Огромными скачками они приближались к каменной ограде. Настоящая стена, какую и вокруг града пустить не стыдно; такую не перескочишь ни с какого разбега, но почему-то сейчас Всеслав ничуть не сомневался – преграду они возьмут.
И точно – вот он, заплот, высоченный, наверное, добрых полторы сажени[16]; всё ближе, ближе, давай прыгай, братец!

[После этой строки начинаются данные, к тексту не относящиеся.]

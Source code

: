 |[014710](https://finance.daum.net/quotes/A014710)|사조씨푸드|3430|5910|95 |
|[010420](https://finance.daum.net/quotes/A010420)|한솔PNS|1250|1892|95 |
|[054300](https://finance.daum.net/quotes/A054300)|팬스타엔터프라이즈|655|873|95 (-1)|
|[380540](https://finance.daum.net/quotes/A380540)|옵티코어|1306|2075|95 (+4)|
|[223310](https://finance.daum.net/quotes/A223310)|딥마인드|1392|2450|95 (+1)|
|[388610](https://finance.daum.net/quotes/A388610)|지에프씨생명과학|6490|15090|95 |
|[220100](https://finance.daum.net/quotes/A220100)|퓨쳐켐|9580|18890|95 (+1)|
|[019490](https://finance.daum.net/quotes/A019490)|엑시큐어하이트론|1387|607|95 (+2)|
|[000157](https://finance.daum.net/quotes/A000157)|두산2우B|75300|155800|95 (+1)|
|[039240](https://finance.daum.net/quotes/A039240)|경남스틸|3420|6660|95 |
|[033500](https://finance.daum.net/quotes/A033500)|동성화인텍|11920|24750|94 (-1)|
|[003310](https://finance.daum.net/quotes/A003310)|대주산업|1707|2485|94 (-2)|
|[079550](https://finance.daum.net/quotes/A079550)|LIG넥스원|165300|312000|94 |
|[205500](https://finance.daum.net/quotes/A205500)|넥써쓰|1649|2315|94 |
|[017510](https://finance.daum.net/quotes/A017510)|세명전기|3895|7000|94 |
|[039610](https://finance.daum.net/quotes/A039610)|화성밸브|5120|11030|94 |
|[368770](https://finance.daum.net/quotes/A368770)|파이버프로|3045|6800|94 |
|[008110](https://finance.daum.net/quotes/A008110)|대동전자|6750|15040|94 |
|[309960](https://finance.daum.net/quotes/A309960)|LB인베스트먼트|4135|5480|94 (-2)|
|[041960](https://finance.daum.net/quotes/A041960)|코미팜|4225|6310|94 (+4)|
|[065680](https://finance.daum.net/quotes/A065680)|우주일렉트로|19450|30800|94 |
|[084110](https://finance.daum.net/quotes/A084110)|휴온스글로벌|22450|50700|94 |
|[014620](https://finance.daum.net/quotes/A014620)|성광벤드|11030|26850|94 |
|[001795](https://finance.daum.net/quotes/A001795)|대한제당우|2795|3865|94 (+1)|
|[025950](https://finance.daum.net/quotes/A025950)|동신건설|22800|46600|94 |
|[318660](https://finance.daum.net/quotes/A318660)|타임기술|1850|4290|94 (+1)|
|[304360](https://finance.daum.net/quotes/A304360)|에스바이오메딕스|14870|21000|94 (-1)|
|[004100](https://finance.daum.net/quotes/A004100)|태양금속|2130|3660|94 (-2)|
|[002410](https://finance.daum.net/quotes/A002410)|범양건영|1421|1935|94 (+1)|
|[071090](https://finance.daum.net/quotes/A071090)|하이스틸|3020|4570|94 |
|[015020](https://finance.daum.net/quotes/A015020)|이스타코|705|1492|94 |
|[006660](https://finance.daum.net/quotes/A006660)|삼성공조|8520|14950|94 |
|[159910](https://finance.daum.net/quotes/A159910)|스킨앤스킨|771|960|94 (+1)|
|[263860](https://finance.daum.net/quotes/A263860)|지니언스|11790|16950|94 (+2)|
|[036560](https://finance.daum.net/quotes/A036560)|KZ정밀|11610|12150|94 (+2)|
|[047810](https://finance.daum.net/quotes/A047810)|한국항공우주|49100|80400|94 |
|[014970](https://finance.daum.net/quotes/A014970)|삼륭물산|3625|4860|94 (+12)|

Медведь оттолкнулся на бегу, уже ощущая странную и непривычную лёгкость в теле. Оттолкнулся и словно поплыл по воздуху, оставляя позади зубчатый верх преграды, опутанный колючей проволокой; лёгкость покинула его в тот же миг, как он взял препятствие, и Всеславу почудилось вдобавок, что он слышит тяжкий вздох Анеи Вольховны, – нелегко, наверное, было ей удерживать их вдвоём, и его, и Волку…

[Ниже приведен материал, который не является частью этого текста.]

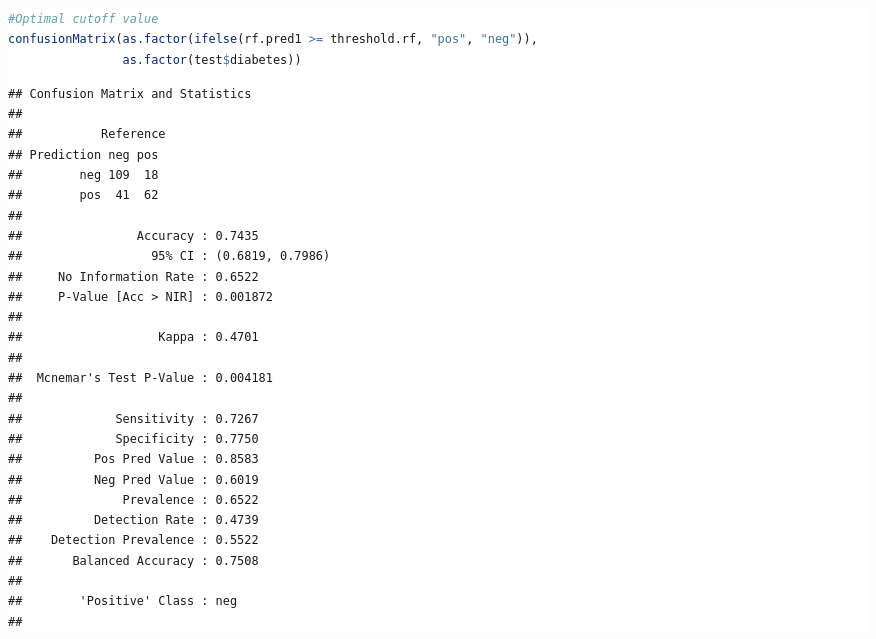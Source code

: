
 ``` r
#Optimal cutoff value
confusionMatrix(as.factor(ifelse(rf.pred1 >= threshold.rf, "pos", "neg")),
                as.factor(test$diabetes))
```

    ## Confusion Matrix and Statistics
    ## 
    ##           Reference
    ## Prediction neg pos
    ##        neg 109  18
    ##        pos  41  62
    ##                                           
    ##                Accuracy : 0.7435          
    ##                  95% CI : (0.6819, 0.7986)
    ##     No Information Rate : 0.6522          
    ##     P-Value [Acc > NIR] : 0.001872        
    ##                                           
    ##                   Kappa : 0.4701          
    ##                                           
    ##  Mcnemar's Test P-Value : 0.004181        
    ##                                           
    ##             Sensitivity : 0.7267          
    ##             Specificity : 0.7750          
    ##          Pos Pred Value : 0.8583          
    ##          Neg Pred Value : 0.6019          
    ##              Prevalence : 0.6522          
    ##          Detection Rate : 0.4739          
    ##    Detection Prevalence : 0.5522          
    ##       Balanced Accuracy : 0.7508          
    ##                                           
    ##        'Positive' Class : neg             
    ##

Лапы тяжело ударились в камень. Двор, весь замощённый, чисто выметенный, похоже, даже вымытый, словно в жилой избе. Тянутся ровные зеленеющие клумбы, причудливо разукрашенные фасады – завитушки, статуи и бюсты в нишах, гирлянды гипсовых цветов и фруктов под вычурными эркерами.
И кровь, кровь на неправдоподобно чистеньких, отполированных гранитных плитах. Кровавые следы, тянущиеся к распахнутым железным воротам, поверх которых странная эмблема – нетопырь, сжимающий когтями кракена.
Ага, как же. Ихнему теляти да нашего волка скушати.
Выстрелы загремели совсем рядом, но – за каменной оградой, вовне двора.
Не мешкаем! Вниз!..
А «вниз» – это означало прямо насквозь через парадные двери роскошного особняка.
* * *Мастер-сержант на ощупь пробирался по тёмному узкому коридору. Он знал, что ему надо попасть в какое-то совсем иное место. Почему и для чего – неважно. Просто попасть.
И сейчас он брёл от одного тусклого газового рожка к другому. Он не сомневался, что где-то должен найтись проход. Куда именно?.. Опять же неважно. Ему это знать не положено.
И проход на самом деле отыскался! Мастер-сержант навалился на какой-то рычаг, торчащий из стены, раздалось шипение пара, стальные створки разошлись.
Он шагнул внутрь.
Какие-то тамбуры, переходы… полумрак… но его цель всё ближе и ближе.
– Стоять! – На пути выросла тёмная фигура, в руке револьвер, за спиной маячит ещё одна.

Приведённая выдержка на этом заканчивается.